The next day in North Tiverton, Rhode Island, on the rock-hard pitch of Marks Stadium, Celtic were beaten 1-0 by Fall River FC, a defeat which would prove more significant to the club than the loss in Boston. The home side took the lead three minutes from the end when, according to the Times, “McConigle fouled Scott just outside the penalty area. Billy Wilson took the kick and planted the ball right under the cross bar, and J Thomson in attempting to clear pulled it into his own net.” It was, though, the performance of Fall River’s Canadian-born goalkeeper, Joe Kennaway, which attracted most of the attention. “I think that Kennaway gave about the best exhibition of goalkeeping I have seen here,” McStay later observed. “He did not lag behind Thomson and Thomson is the greatest goalie on earth.” Maley was similarly impressed. “The player who stood out was Kennaway, the Fall River goalie,” he said later. “I think he would go great in Scotland.”
The losing streak climbed to three a week later at the Cyclodrome in Providence, Rhode Island, another narrow pitch, encircled by a banked racing track. Maley’s comments that the local accommodation ‘would have disgraced a junior club’ may have put his players at a slight disadvantage, but American teams of this era were better than many give them credit for – and their fans were as unruly as any. That the opposition in Providence were an American League team from Pawtucket nicknamed the Rangers may have been coincidental, but according to the New York Herald-Tribune, police “were called to clear the field in the second half when [Sam] Kennedy, of Pawtucket, and Willie Cook, of Celtic, engaged in a fight after Kennedy had been fouled. Hundreds of the 4,000 spectators rushed upon the field, delaying the game.” Inspired by an early goal, the Rangers claimed a 3-1 win, the last defeat the tourists would suffer.

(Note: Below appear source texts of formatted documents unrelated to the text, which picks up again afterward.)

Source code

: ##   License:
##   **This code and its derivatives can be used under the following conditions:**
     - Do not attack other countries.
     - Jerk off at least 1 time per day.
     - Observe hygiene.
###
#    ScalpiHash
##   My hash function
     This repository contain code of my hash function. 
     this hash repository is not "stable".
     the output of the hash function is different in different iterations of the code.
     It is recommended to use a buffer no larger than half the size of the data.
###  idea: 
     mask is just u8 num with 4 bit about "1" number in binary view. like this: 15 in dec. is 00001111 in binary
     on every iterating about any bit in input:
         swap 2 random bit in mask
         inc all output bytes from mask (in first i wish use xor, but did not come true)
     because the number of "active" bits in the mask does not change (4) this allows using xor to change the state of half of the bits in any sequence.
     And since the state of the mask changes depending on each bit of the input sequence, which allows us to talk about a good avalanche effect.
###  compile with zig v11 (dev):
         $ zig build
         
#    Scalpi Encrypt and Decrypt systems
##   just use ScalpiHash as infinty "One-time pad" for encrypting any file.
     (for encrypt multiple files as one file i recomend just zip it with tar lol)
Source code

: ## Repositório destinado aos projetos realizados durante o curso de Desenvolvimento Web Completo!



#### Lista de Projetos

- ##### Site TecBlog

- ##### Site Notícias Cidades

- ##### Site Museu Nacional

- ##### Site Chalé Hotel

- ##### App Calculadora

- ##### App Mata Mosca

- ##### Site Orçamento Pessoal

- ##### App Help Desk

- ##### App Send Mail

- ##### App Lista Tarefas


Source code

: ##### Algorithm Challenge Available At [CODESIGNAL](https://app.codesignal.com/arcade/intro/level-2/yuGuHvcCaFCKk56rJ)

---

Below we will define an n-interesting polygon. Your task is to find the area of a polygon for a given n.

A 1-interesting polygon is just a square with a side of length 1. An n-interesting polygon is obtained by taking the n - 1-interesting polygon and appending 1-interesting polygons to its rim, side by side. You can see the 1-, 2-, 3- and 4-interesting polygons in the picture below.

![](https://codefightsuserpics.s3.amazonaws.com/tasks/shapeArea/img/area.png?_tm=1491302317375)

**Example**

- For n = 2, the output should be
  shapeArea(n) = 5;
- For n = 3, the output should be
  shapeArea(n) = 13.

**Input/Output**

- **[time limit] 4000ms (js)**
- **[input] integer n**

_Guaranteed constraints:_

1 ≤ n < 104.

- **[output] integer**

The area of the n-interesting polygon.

McStay’s comments to the American press were diplomatically tactful. “If we had lost against inferior teams, we would have something to worry about,” he told one US publication. “But a defeat at the hands of a worthy opponent is northing to cry over. Those American elevens played superb soccer. They were out to win as we were. I want to congratulate them. It is not a small matter to beat the Glasgow Celtic.” The publication reciprocated the civility. “Neither management nor players uttered a single complaint,” it claimed. “They offered no alibi. They congratulated the winning American teams, they spoke highly of American soccer … it is quite likely our teams are better than we imagined.” Maley’s views would prove rather less charitable.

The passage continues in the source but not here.